[Opening Source material section]
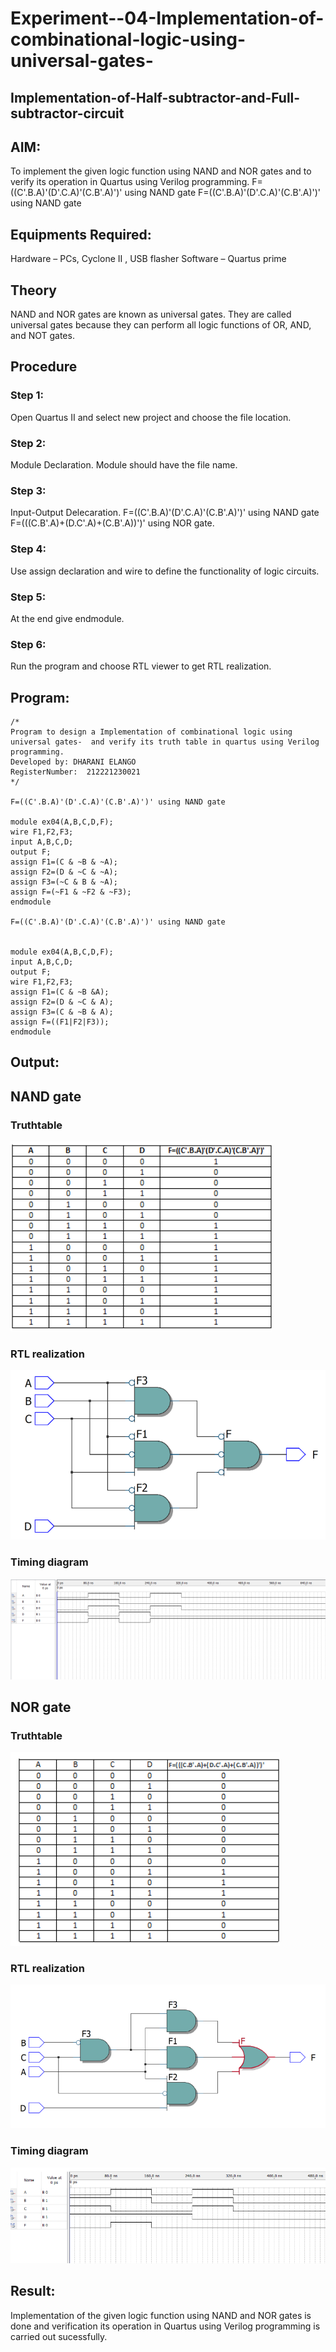 # Experiment--04-Implementation-of-combinational-logic-using-universal-gates-
 ## Implementation-of-Half-subtractor-and-Full-subtractor-circuit
## AIM:
To implement the given logic function using NAND and NOR gates and to verify its operation in Quartus using Verilog programming.
F=((C'.B.A)'(D'.C.A)'(C.B'.A)')' using NAND gate
F=((C'.B.A)'(D'.C.A)'(C.B'.A)')' using NAND gate


## Equipments Required:
Hardware – PCs, Cyclone II , USB flasher Software – Quartus prime
## Theory
 NAND and NOR gates are known as universal gates. They are called universal gates because they can perform all logic functions of OR, AND, and NOT gates.
 
 
 


## Procedure



### Step 1:
Open Quartus II and select new project and choose the file location.

### Step 2:
Module Declaration. Module should have the file name.

### Step 3:
Input-Output Delecaration. F=((C'.B.A)'(D'.C.A)'(C.B'.A)')' using NAND gate F=(((C.B'.A)+(D.C'.A)+(C.B'.A))')' using NOR gate.

### Step 4:
Use assign declaration and wire to define the functionality of logic circuits.

### Step 5:
At the end give endmodule.

### Step 6:
Run the program and choose RTL viewer to get RTL realization.


## Program:
```
/*
Program to design a Implementation of combinational logic using universal gates-  and verify its truth table in quartus using Verilog programming.
Developed by: DHARANI ELANGO
RegisterNumber:  212221230021
*/

F=((C'.B.A)'(D'.C.A)'(C.B'.A)')' using NAND gate

module ex04(A,B,C,D,F);
wire F1,F2,F3;
input A,B,C,D;
output F;
assign F1=(C & ~B & ~A);
assign F2=(D & ~C & ~A);
assign F3=(~C & B & ~A);
assign F=(~F1 & ~F2 & ~F3);
endmodule

F=((C'.B.A)'(D'.C.A)'(C.B'.A)')' using NAND gate


module ex04(A,B,C,D,F);
input A,B,C,D;
output F;
wire F1,F2,F3;
assign F1=(C & ~B &A);
assign F2=(D & ~C & A);
assign F3=(C & ~B & A);
assign F=((F1|F2|F3));
endmodule
```

## Output:
## NAND gate

### Truthtable
![output](./1.png)



### RTL realization

![output](./2.png)
### Timing diagram 
![output](./3.png)
## NOR gate
### Truthtable
![output](./4.png)



###  RTL realization

![output](./5.png)
### Timing diagram 
![output](./6.png)
## Result:
 
Implementation of the given logic function using NAND and NOR gates is done and verification its operation in Quartus using Verilog programming is carried out sucessfully.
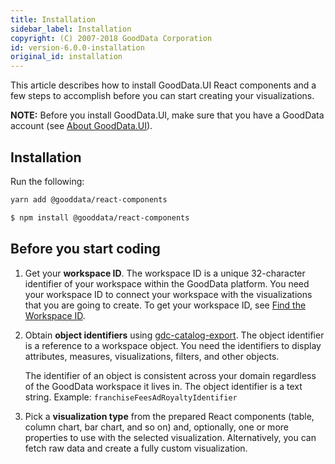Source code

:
 ```yaml
---
title: Installation
sidebar_label: Installation
copyright: (C) 2007-2018 GoodData Corporation
id: version-6.0.0-installation
original_id: installation
---
```


This article describes how to install GoodData.UI React components and a few steps to accomplish before you can start creating your visualizations.

**NOTE:** Before you install GoodData.UI, make sure that you have a GoodData account (see [About GoodData.UI](01_intro__about_gooddataui.md#supported-technologies)).

## Installation

Run the following:

```bash
yarn add @gooddata/react-components
```

```bash
$ npm install @gooddata/react-components
```
## Before you start coding

1. Get your **workspace ID**. The workspace ID is a unique 32-character identifier of your workspace within the GoodData platform. You need your workspace ID to connect your workspace with the visualizations that you are going to create. To get your workspace ID, see [Find the Workspace ID](https://help.gooddata.com/pages/viewpage.action?pageId=86796773).
2. Obtain **object identifiers** using [gdc-catalog-export](gdc_catalog_export). The object identifier is a reference to a workspace object. You need the identifiers to display attributes, measures, visualizations, filters, and other objects.
    
    The identifier of an object is consistent across your domain regardless of the GoodData workspace it lives in. The object identifier is a text string. Example: `franchiseFeesAdRoyaltyIdentifier`
3. Pick a **visualization type** from the prepared React components (table, column chart, bar chart, and so on) and, optionally, one or more properties to use with the selected visualization. Alternatively, you can fetch raw data and create a fully custom visualization.
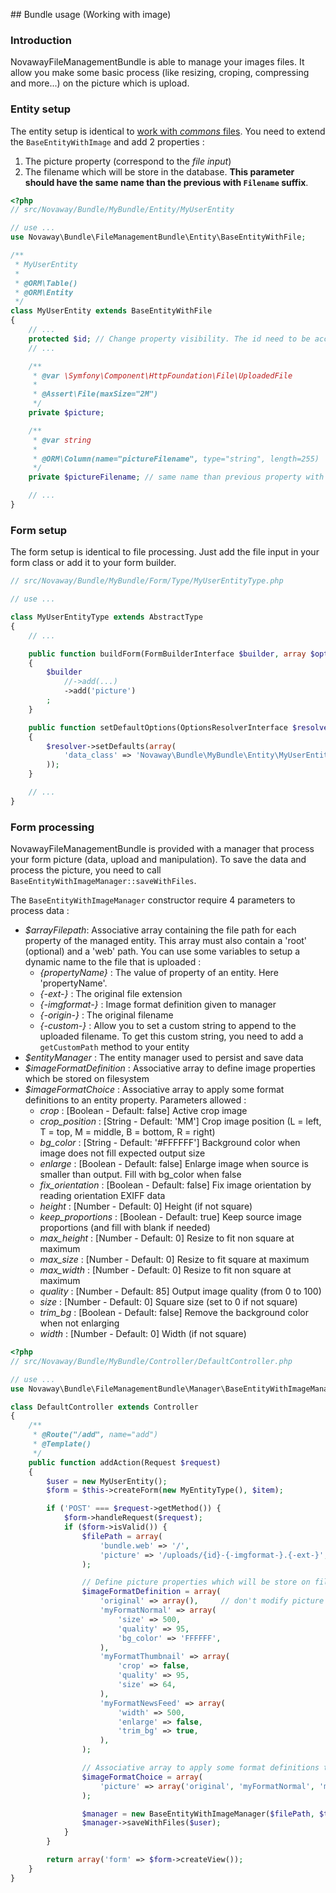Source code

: ## Bundle usage (Working with image)

### Introduction

NovawayFileManagementBundle is able to manage your images files. It allow you make some basic process (like resizing,
croping, compressing and more...) on the picture which is upload.

### Entity setup

The entity setup is identical to [work with _commons_ files](02-working-with-file.md). You need to extend the
`BaseEntityWithImage` and add 2 properties :

1. The picture property (correspond to the _file input_)
2. The filename which will be store in the database. **This parameter should have the same name than the previous
with `Filename` suffix**.

``` php
<?php
// src/Novaway/Bundle/MyBundle/Entity/MyUserEntity

// use ...
use Novaway\Bundle\FileManagementBundle\Entity\BaseEntityWithFile;

/**
 * MyUserEntity
 *
 * @ORM\Table()
 * @ORM\Entity
 */
class MyUserEntity extends BaseEntityWithFile
{
    // ...
    protected $id; // Change property visibility. The id need to be accessible by parent class
    // ...

    /**
     * @var \Symfony\Component\HttpFoundation\File\UploadedFile
     *
     * @Assert\File(maxSize="2M")
     */
    private $picture;

    /**
     * @var string
     *
     * @ORM\Column(name="pictureFilename", type="string", length=255)
     */
    private $pictureFilename; // same name than previous property with suffix "Filename" and should be nullable

    // ...
}
```

### Form setup

The form setup is identical to file processing. Just add the file input in your form class or add it to your form
builder.

``` php
// src/Novaway/Bundle/MyBundle/Form/Type/MyUserEntityType.php

// use ...

class MyUserEntityType extends AbstractType
{
    // ...

    public function buildForm(FormBuilderInterface $builder, array $options)
    {
        $builder
            //->add(...)
            ->add('picture')
        ;
    }

    public function setDefaultOptions(OptionsResolverInterface $resolver)
    {
        $resolver->setDefaults(array(
            'data_class' => 'Novaway\Bundle\MyBundle\Entity\MyUserEntity',
        ));
    }

    // ...
}
```

### Form processing

NovawayFileManagementBundle is provided with a manager that process your form picture (data, upload and manipulation).
To save the data and process the picture, you need to call `BaseEntityWithImageManager::saveWithFiles`.

The `BaseEntityWithImageManager` constructor require 4 parameters to process data :

* *$arrayFilepath*: Associative array containing the file path for each property of the managed entity. This array must
also contain a 'root' (optional) and a 'web' path. You can use some variables to setup a dynamic name to the file that is
uploaded :
    * *{propertyName}* : The value of property of an entity. Here 'propertyName'.
    * *{-ext-}* : The original file extension
    * *{-imgformat-}* : Image format definition given to manager
    * *{-origin-}* : The original filename
    * *{-custom-}* : Allow you to set a custom string to append to the uploaded filename. To get this custom string, you need
to add a `getCustomPath` method to your entity
* *$entityManager* : The entity manager used to persist and save data
* *$imageFormatDefinition* : Associative array to define image properties which be stored on filesystem
* *$imageFormatChoice* : Associative array to apply some format definitions to an entity property. Parameters allowed :
    * *crop* : [Boolean - Default: false] Active crop image
    * *crop_position* : [String - Default: 'MM'] Crop image position (L = left, T = top, M = middle, B = bottom, R = right)
    * *bg_color* : [String - Default: '#FFFFFF'] Background color when image does not fill expected output size
    * *enlarge* : [Boolean - Default: false] Enlarge image when source is smaller than output. Fill with bg_color when false
    * *fix_orientation* : [Boolean - Default: false] Fix image orientation by reading orientation EXIFF data
    * *height* : [Number - Default: 0] Height (if not square)
    * *keep_proportions* : [Boolean - Default: true] Keep source image proportions (and fill with blank if needed)
    * *max_height* : [Number - Default: 0] Resize to fit non square at maximum
    * *max_size* : [Number - Default: 0] Resize to fit square at maximum
    * *max_width* : [Number - Default: 0] Resize to fit non square at maximum
    * *quality* : [Number - Default: 85] Output image quality (from 0 to 100)
    * *size* : [Number - Default: 0] Square size (set to 0 if not square)
    * *trim_bg* : [Boolean - Default: false] Remove the background color when not enlarging
    * *width* : [Number - Default: 0] Width (if not square)

``` php
<?php
// src/Novaway/Bundle/MyBundle/Controller/DefaultController.php

// use ...
use Novaway\Bundle\FileManagementBundle\Manager\BaseEntityWithImageManager;

class DefaultController extends Controller
{
    /**
     * @Route("/add", name="add")
     * @Template()
     */
    public function addAction(Request $request)
    {
        $user = new MyUserEntity();
        $form = $this->createForm(new MyEntityType(), $item);

        if ('POST' === $request->getMethod()) {
            $form->handleRequest($request);
            if ($form->isValid()) {
                $filePath = array(
                    'bundle.web' => '/',
                    'picture' => '/uploads/{id}-{-imgformat-}.{-ext-}',
                );

                // Define picture properties which will be store on file system
                $imageFormatDefinition = array(
                    'original' => array(),     // don't modify picture
                    'myFormatNormal' => array(
                        'size' => 500,
                        'quality' => 95,
                        'bg_color' => 'FFFFFF',
                    ),
                    'myFormatThumbnail' => array(
                        'crop' => false,
                        'quality' => 95,
                        'size' => 64,
                    ),
                    'myFormatNewsFeed' => array(
                        'width' => 500,
                        'enlarge' => false,
                        'trim_bg' => true,
                    ),
                );

                // Associative array to apply some format definitions to a entity properties
                $imageFormatChoice = array(
                    'picture' => array('original', 'myFormatNormal', 'myFormatThumbnail'), // These format going to be apply on 'picture' property of my entity
                );

                $manager = new BaseEntityWithImageManager($filePath, $this->getDoctrine()->getManager(), $imageFormatDefinition, $imageFormatChoice);
                $manager->saveWithFiles($user);
            }
        }

        return array('form' => $form->createView());
    }
}
```
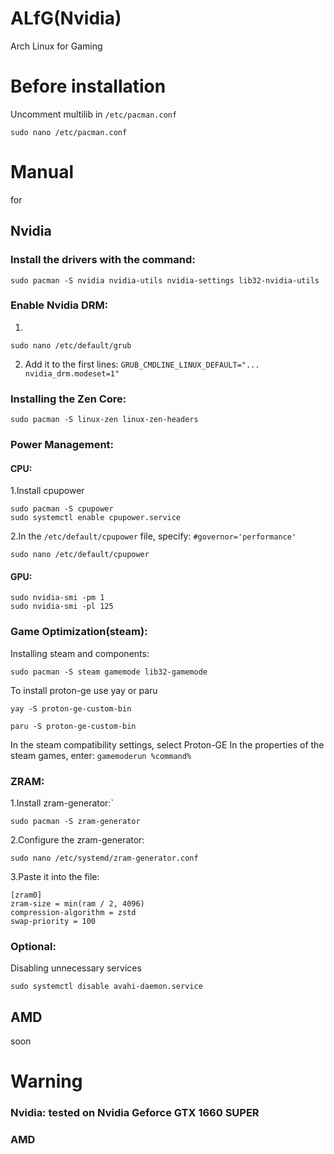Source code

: # ALfG(Nvidia)
Arch Linux for Gaming
# Before installation
Uncomment multilib in ```/etc/pacman.conf```
```
sudo nano /etc/pacman.conf
```
# Manual
for
## Nvidia
### Install the drivers with the command:
```
sudo pacman -S nvidia nvidia-utils nvidia-settings lib32-nvidia-utils
```
### Enable Nvidia DRM:

1.
```
sudo nano /etc/default/grub
```
2. Add it to the first lines: ```GRUB_CMDLINE_LINUX_DEFAULT="... nvidia_drm.modeset=1"```

### Installing the Zen Core:
```
sudo pacman -S linux-zen linux-zen-headers
```

### Power Management:

#### CPU:

1.Install cpupower
```
sudo pacman -S cpupower
sudo systemctl enable cpupower.service
```
2.In the ```/etc/default/cpupower``` file, specify: ```#governor='performance'```
```
sudo nano /etc/default/cpupower
```

#### GPU:
```
sudo nvidia-smi -pm 1
sudo nvidia-smi -pl 125
```
### Game Optimization(steam):
Installing steam and components:
```
sudo pacman -S steam gamemode lib32-gamemode
```
To install proton-ge use yay or paru
```
yay -S proton-ge-custom-bin
```
```
paru -S proton-ge-custom-bin
```
In the steam compatibility settings, select Proton-GE
In the properties of the steam games, enter: ```gamemoderun %command%```
### ZRAM:
1.Install zram-generator:`
```
sudo pacman -S zram-generator
```
2.Configure the zram-generator:
```
sudo nano /etc/systemd/zram-generator.conf
```
3.Paste it into the file:
```
[zram0]
zram-size = min(ram / 2, 4096)
compression-algorithm = zstd
swap-priority = 100
```
### Optional:
Disabling unnecessary services
```
sudo systemctl disable avahi-daemon.service
```
## AMD
soon
# Warning
### Nvidia: tested on Nvidia Geforce GTX 1660 SUPER
### AMD
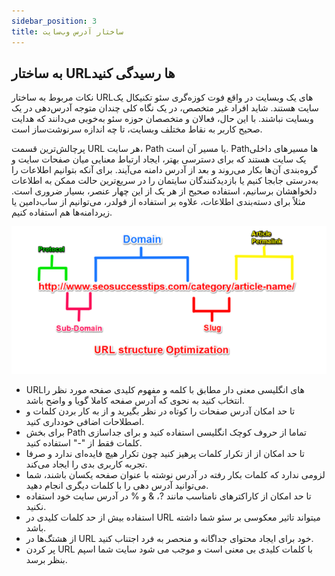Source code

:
```yaml
---
sidebar_position: 3
title: ساختار آدرس وب‌سایت
---
```


## به ساختار URLها رسیدگی کنید

نکات مربوط به ساختار URLهای یک وبسایت در واقع فوت کوزه‌گری سئو تکنیکال یک سایت هستند. شاید افراد غیر متخصص، در یک نگاه کلی چندان متوجه آدرس‌دهی در یک وبسایت نباشند. با این حال، فعالان و متخصصان حوزه سئو به‌خوبی می‌دانند که هدایت صحیح کاربر به نقاط مختلف وبسایت، تا چه اندازه سرنوشت‌ساز است.

پرچالش‌ترین قسمت URL هر سایت، Path یا مسیر آن است. Pathها مسیرهای داخلی یک سایت هستند که برای دسترسی بهتر، ایجاد ارتباط معنایی میان صفحات سایت و گروه‌بندی آن‌ها بکار می‌روند و بعد از آدرس دامنه می‌آیند. برای آنکه بتوانیم اطلاعات را به‌درستی جابجا کنیم یا بازدیدکنندگان سایتمان را در سریع‌ترین حالت ممکن به اطلاعات دلخواهشان برسانیم، استفاده صحیح از هر یک از این چهار عنصر، بسیار ضروری است. مثلاً برای دسته‌بندی اطلاعات، علاوه بر استفاده از فولدر، می‌توانیم از ساب‌دامین یا زیردامنه‌ها هم استفاده کنیم.

![ساختار ادرس سایت](./url-structure.png)

-   URLهای انگلیسی معنی دار مطابق با کلمه و مفهوم کلیدی صفحه مورد نظر را انتخاب کنید به نحوی که آدرس صفحه کاملا گویا و واضح باشد.
-   تا حد امکان آدرس صفحات را کوتاه در نظر بگیرید و از به کار بردن کلمات و اصطلاحات اضافی خودداری کنید.
-   برای بخش Path تماما از حروف کوچک انگلیسی استفاده کنید و برای جداسازی کلمات فقط از "-" استفاده کنید.
-   تا حد امکان از از تکرار کلمات پرهیز کنید چون تکرار هیچ فایده‌ای ندارد و صرفا تجربه کاربری بدی را ایجاد می‌کند.
-   لزومی ندارد که کلمات بکار رفته در آدرس نوشته با عنوان صفحه یکسان باشند، شما می‌توانید آدرس دهی را با کلمات دیگری انجام دهید.
-   تا حد امکان از کاراکترهای نامناسب مانند ?، & و % در آدرس سایت خود استفاده نکنید.
-   استفاده بیش از حد کلمات کلیدی در URL میتواند تاثیر معکوسی بر سئو شما داشته باشد.
-   از هشتگ‌ها در URL خود برای ایجاد محتوای جداگانه و منحصر به فرد اجتناب کنید.
-   پر کردن URL با کلمات کلیدی بی معنی است و موجب می شود سایت شما اسپم بنظر برسد.
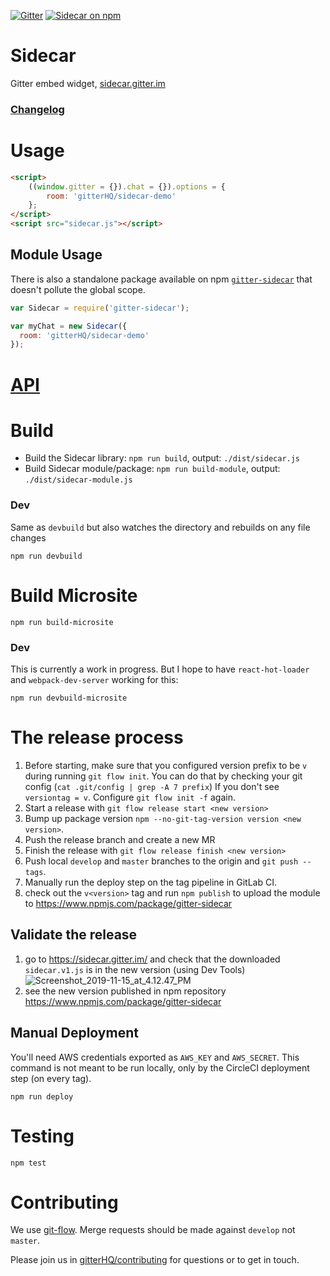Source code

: [![Gitter](https://badges.gitter.im/Join%20Chat.svg)](https://gitter.im/gitterHQ/sidecar?utm_source=badge&utm_medium=badge&utm_campaign=pr-badge) [![Sidecar on npm](https://img.shields.io/npm/v/gitter-sidecar.svg)](https://www.npmjs.com/gitter-sidecar)

# Sidecar

Gitter embed widget, [sidecar.gitter.im](https://sidecar.gitter.im/)

### [Changelog](https://github.com/gitterHQ/sidecar/blob/master/CHANGELOG.md)


# Usage

```html
<script>
    ((window.gitter = {}).chat = {}).options = {
        room: 'gitterHQ/sidecar-demo'
    };
</script>
<script src="sidecar.js"></script>
```

## Module Usage

There is also a standalone package available on npm [`gitter-sidecar`](https://www.npmjs.com/gitter-sidecar) that doesn't pollute the global scope.

```js
var Sidecar = require('gitter-sidecar');

var myChat = new Sidecar({
  room: 'gitterHQ/sidecar-demo'
});
```

# [API](https://github.com/gitterHQ/sidecar/blob/master/API.md)



# Build

 - Build the Sidecar library: `npm run build`, output: `./dist/sidecar.js`
 - Build Sidecar module/package: `npm run build-module`, output: `./dist/sidecar-module.js`

### Dev

Same as `devbuild` but also watches the directory and rebuilds on any file changes

`npm run devbuild`


# Build Microsite

`npm run build-microsite`

### Dev

This is currently a work in progress. But I hope to have `react-hot-loader` and `webpack-dev-server` working for this:

`npm run devbuild-microsite`


# The release process

1. Before starting, make sure that you configured version prefix to be `v` during running `git flow init`. You can do that by checking your git config (`cat .git/config | grep -A 7 prefix`) If you don't see `versiontag = v`. Configure `git flow init -f` again.
1. Start a release with `git flow release start <new version>`
1. Bump up package version `npm --no-git-tag-version version <new version>`.
1. Push the release branch and create a new MR
1. Finish the release with `git flow release finish <new version>`
1. Push local `develop` and `master` branches to the origin and `git push --tags`.
1. Manually run the deploy step on the tag pipeline in GitLab CI.
1. check out the `v<version>` tag and run `npm publish` to upload the module to https://www.npmjs.com/package/gitter-sidecar

## Validate the release
1. go to https://sidecar.gitter.im/ and check that the downloaded `sidecar.v1.js` is in the new version (using Dev Tools)
    ![Screenshot_2019-11-15_at_4.12.47_PM](/uploads/9ab393daeb0704a8b4f6132463bb124d/Screenshot_2019-11-15_at_4.12.47_PM.png)
1. see the new version published in npm repository https://www.npmjs.com/package/gitter-sidecar


## Manual Deployment

You'll need AWS credentials exported as `AWS_KEY` and `AWS_SECRET`. This command is not meant to be run locally, only by the CircleCI deployment step (on every tag).

`npm run deploy`



# Testing

`npm test`

# Contributing

We use [git-flow](https://danielkummer.github.io/git-flow-cheatsheet/). Merge requests should be made against `develop` not `master`.

Please join us in [gitterHQ/contributing](https://gitter.im/gitterHQ/contributing) for questions or to get in touch.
[Closing Source material section]
All lines above that include the word "کلیدی" should be located and copied.

-   URLهای انگلیسی معنی دار مطابق با کلمه و مفهوم کلیدی صفحه مورد نظر را انتخاب کنید به نحوی که آدرس صفحه کاملا گویا و واضح باشد.
-   استفاده بیش از حد کلمات کلیدی در URL میتواند تاثیر معکوسی بر سئو شما داشته باشد.
-   پر کردن URL با کلمات کلیدی بی معنی است و موجب می شود سایت شما اسپم بنظر برسد.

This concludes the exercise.